◆ **Your assignment**: Count every line below that contains "Wärmekapazität", then give that count and nothing else.

◆ **Exercise materials**:

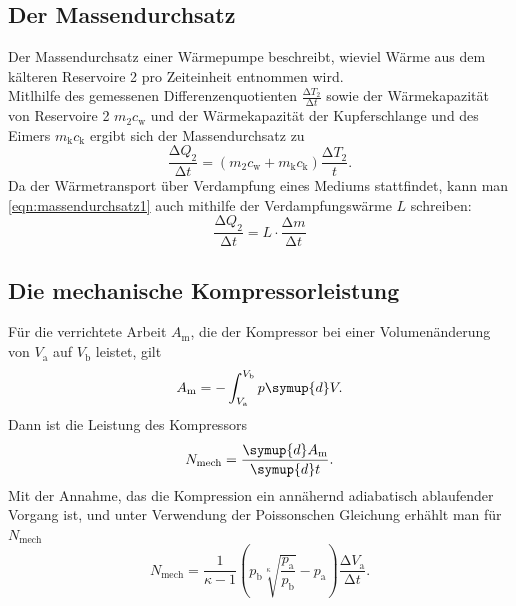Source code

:\documentclass{scrartcl} %
\begin{document}
	\subsection{Der Massendurchsatz}
	Der Massendurchsatz einer Wärmepumpe beschreibt, wieviel Wärme aus dem kälteren Reservoire 2 pro Zeiteinheit entnommen wird. \\
	Mitlhilfe des gemessenen Differenzenquotienten $ \frac{\increment T_\text{2}}{\increment t}$ sowie der Wärmekapazität von Reservoire 2
	$m_\text{2}c_\text{w}$ und der Wärmekapazität der Kupferschlange und des Eimers $m_\text{k}c_\text{k}$ ergibt sich der Massendurchsatz
	zu
	\begin{equation}
		\frac{\increment Q_\text{2}}{\increment t} = (m_\text{2} c_\text{w} + m_\text{k} c_\text{k}) \frac{\increment T_\text{2}}{t}.
		\label{eqn:massendurchsatz1}
	\end{equation}
	Da der Wärmetransport über Verdampfung eines Mediums stattfindet, kann man \eqref{eqn:massendurchsatz1} auch mithilfe der
	Verdampfungswärme $L$ schreiben:
	\begin{equation}
		\frac{\increment Q_\text{2}}{\increment t} = L \cdot \frac{\increment m}{\increment t}
		\label{eqn:massendurchsatz2}
	\end{equation}
  \subsection{Die mechanische Kompressorleistung}
  Für die verrichtete Arbeit $A_\text{m}$, die der Kompressor bei einer Volumenänderung von $V_\text{a}$ auf $V_\text{b}$ leistet, gilt
  \begin{equation}
    A_\text{m} = -\int_{V_\text{a}}^{V_\text{b}} p \symup{d}V.
  \label{eqn:arbeitkompressor}
  \end{equation}
  Dann ist die Leistung des Kompressors
  \begin{equation}
    N_\text{mech} = \frac{\symup{d} A_\text{m}}{\symup{d} t}.
    \label{eqn:leistungkompressor1}
  \end{equation}
  Mit der Annahme, das die Kompression ein annähernd adiabatisch ablaufender Vorgang ist, und unter Verwendung der Poissonschen Gleichung erhählt man für $N_\text{mech}$
  \begin{equation}
    N_\text{mech} = \frac{1}{\kappa - 1}  \left(p_\text{b} \sqrt[\kappa]{\frac{p_\text{a}}{p_\text{b}}} - p_\text{a} \right)  \frac{\increment V_\text{a}}{\increment t}.
    \label{eqn:leistungkompressor2}
  \end{equation}
\end{document}
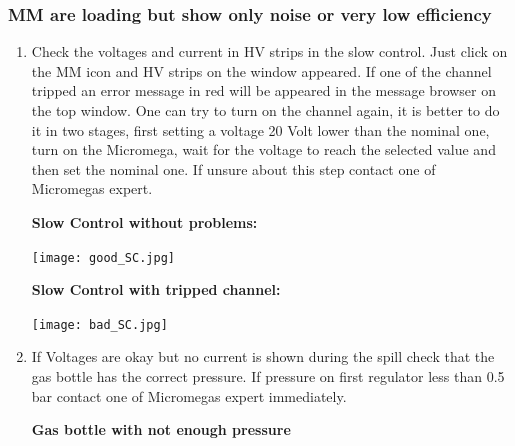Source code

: \documentclass[a4paper]{article}
\begin{document}
\subsubsection{MM are loading but show only noise or very low efficiency}
\label{sec:org944e3d4}
\begin{enumerate}
\item Check the voltages and current in HV strips in the slow control. 
Just click on the MM icon and HV strips on the window appeared. If one of the channel tripped an error message in red will be appeared in the message browser on the top window. One can try to
turn on the channel again, it is better to do it in two stages, first setting a voltage 20 Volt lower than the nominal one, turn on the Micromega, wait for the voltage to reach the selected value and then
set the nominal one. If unsure about this step contact one of Micromegas expert.

\textbf{Slow Control without problems:}

\begin{center}
\texttt{[image: good\_SC.jpg]}
\end{center}

\textbf{Slow Control with tripped channel:}

\begin{center}
\texttt{[image: bad\_SC.jpg]}
\end{center}

\item If Voltages are okay but no current is shown during the spill check that the gas bottle has the correct pressure. If pressure on first regulator less than 0.5 bar contact one of Micromegas expert
immediately.

\textbf{Gas bottle with not enough pressure}


\end{enumerate}
\end{document}

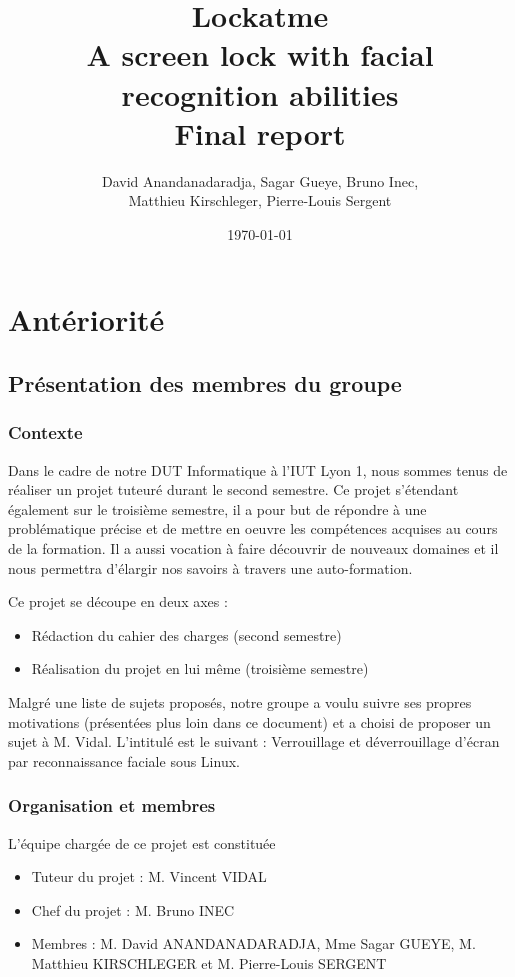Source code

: \documentclass[french]{report}
\title{Lockatme\\A screen lock with facial recognition abilities\\Final report}
\date{\today}
\author{David Anandanadaradja, Sagar Gueye, Bruno Inec,\\ Matthieu Kirschleger,
Pierre-Louis Sergent}
\begin{document}
    \maketitle

    \tableofcontents

\chapter{Antériorité}
\newpage

\section{Présentation des membres du groupe}

\subsection{Contexte}
Dans le cadre de notre DUT Informatique à l’IUT Lyon 1, nous sommes tenus de
réaliser un projet tuteuré durant le second semestre. Ce projet s’étendant
également sur le troisième semestre, il a pour but de répondre à une
problématique précise et de mettre en oeuvre les compétences acquises au cours
de la formation. Il a aussi vocation à faire découvrir de nouveaux domaines et
il nous permettra d’élargir nos savoirs à travers une auto-formation.

\vspace{0.5cm}
Ce projet se découpe en deux axes :
\begin{itemize}[label=\textbullet, font=\normalfont \color{blue}]
  \item{Rédaction du cahier des charges (second semestre)}
  \item{Réalisation du projet en lui même (troisième semestre)}
\end{itemize}
\vspace{0.5cm}

Malgré une liste de sujets proposés, notre groupe a voulu suivre ses propres
motivations (présentées plus loin dans ce document) et a choisi de proposer un
sujet à M. Vidal. L’intitulé est le suivant : Verrouillage et déverrouillage
d’écran par reconnaissance faciale sous Linux.

\subsection{Organisation et membres}
L’équipe chargée de ce projet est constituée
\begin{itemize}[label=\textbullet, font=\normalfont \color{blue}]
  \item{Tuteur du projet : M. Vincent VIDAL}
  \item{Chef du projet : M. Bruno INEC}
  \item{Membres : M. David ANANDANADARADJA, Mme Sagar GUEYE, M. Matthieu
        KIRSCHLEGER et M. Pierre-Louis SERGENT}
\end{itemize}
\end{document}
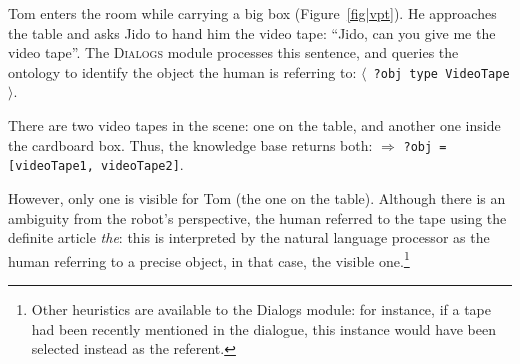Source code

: \documentclass[preprint,3p,times]{elsarticle}
\newcommand{\concept}[1]{{\small \texttt{#1}}}
\newcommand{\stmt}[1]{{\footnotesize \tt $\langle$ #1\relax$\rangle$}}
\begin{document}
Tom enters the room while carrying a big box (Figure~\ref{fig|vpt}). He
approaches the table and asks Jido to hand him the video tape: ``Jido, can
you give me the video tape''. The \textsc{Dialogs} module processes this
sentence, and queries the ontology to
identify the object the human is referring to: \stmt{?obj type VideoTape}. 

There are two video tapes in the scene: one on the table, and another one
inside the cardboard box. Thus, the knowledge base returns both: $\Rightarrow$
\concept{?obj = [videoTape1, videoTape2]}. 

However, only one is visible for Tom (the one on the table). Although there is
an ambiguity from the robot's perspective, the human referred to the tape using
the definite article \emph{the}: this is interpreted by the natural language
processor as the human referring to a precise object, in that case, the visible
one.\footnote{Other heuristics are available to the {\sc Dialogs} module: for
instance, if a tape had been recently mentioned in the dialogue, this instance
would have been selected instead as the referent.}
\end{document}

◆ **Your response**: 2